JPMorgan CEO Jamie Dimon even went so far as to say that his bank would need to maintain higher than normal cash reserves to safeguard unexpected loan losses “given significant economic uncertainty and a broad range of potential outcomes.”

Still, some analysts believe that investors will be rewarded with a strong crop of Q3 earnings from America’s top stocks.

“This hardly seems about ‘stimulus’ anymore. The S&P 500 index rallied back near all-time record highs today led by growth – the technology, communications, and consumer discretionary sectors.” explained Jim Paulsen, chief investment strategist at the Leuthold Group.

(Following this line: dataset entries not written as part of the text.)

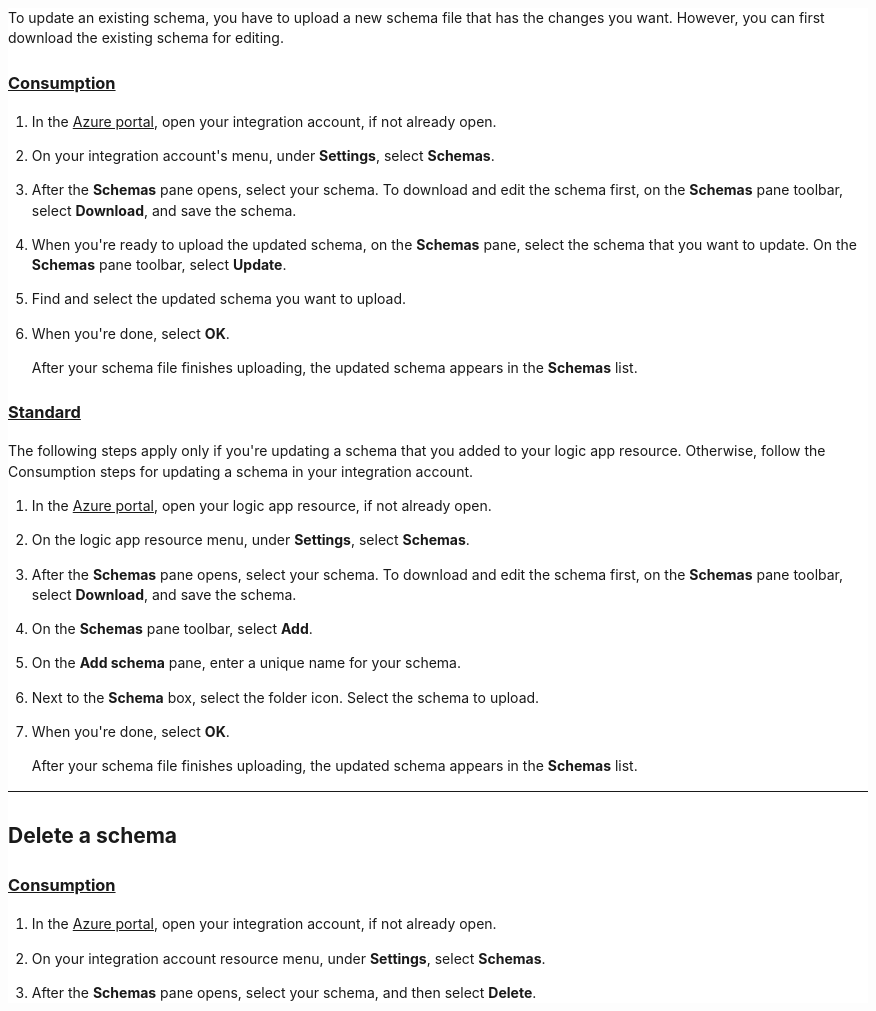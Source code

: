 To update an existing schema, you have to upload a new schema file that has the changes you want. However, you can first download the existing schema for editing.

### [Consumption](#tab/consumption)

1. In the [Azure portal](https://portal.azure.com), open your integration account, if not already open.

1. On your integration account's menu, under **Settings**, select **Schemas**.

1. After the **Schemas** pane opens, select your schema. To download and edit the schema first, on the **Schemas** pane toolbar, select **Download**, and save the schema.

1. When you're ready to upload the updated schema, on the **Schemas** pane, select the schema that you want to update. On the **Schemas** pane toolbar, select **Update**.

1. Find and select the updated schema you want to upload.

1. When you're done, select **OK**.

   After your schema file finishes uploading, the updated schema appears in the **Schemas** list.

### [Standard](#tab/standard)

The following steps apply only if you're updating a schema that you added to your logic app resource. Otherwise, follow the Consumption steps for updating a schema in your integration account.

1. In the [Azure portal](https://portal.azure.com), open your logic app resource, if not already open.

1. On the logic app resource menu, under **Settings**, select **Schemas**.

1. After the **Schemas** pane opens, select your schema. To download and edit the schema first, on the **Schemas** pane toolbar, select **Download**, and save the schema.

1. On the **Schemas** pane toolbar, select **Add**.

1. On the **Add schema** pane, enter a unique name for your schema.

1. Next to the **Schema** box, select the folder icon. Select the schema to upload.

1. When you're done, select **OK**.

   After your schema file finishes uploading, the updated schema appears in the **Schemas** list.

---

<a name="delete-schema"></a>

## Delete a schema

### [Consumption](#tab/consumption)

1. In the [Azure portal](https://portal.azure.com), open your integration account, if not already open.

1. On your integration account resource menu, under **Settings**, select **Schemas**.

1. After the **Schemas** pane opens, select your schema, and then select **Delete**.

“Recently, the stock market has been rising whether news surrounding an additional stimulus package is good or bad, suggesting stocks are already responding to what will likely prove to be a wonderful quarterly earnings season.”

If the market gets what it’s asking for in terms of earnings, stocks could burst through to new highs. And if earnings aren’t so great, then vaccine progress or a stimulus package could pick up the slack.

Of course, every source of bullish sentiment could fall apart, plunging the market into a rapid correction.

But considering just how gung-ho bulls still are, bears seem to be in the less desirable position at present. Investors want a rally continuation and they’ll be looking for any reason to buy.

Even with a contentious presidential election – and several possible “sell triggers” – waiting for them in the near future.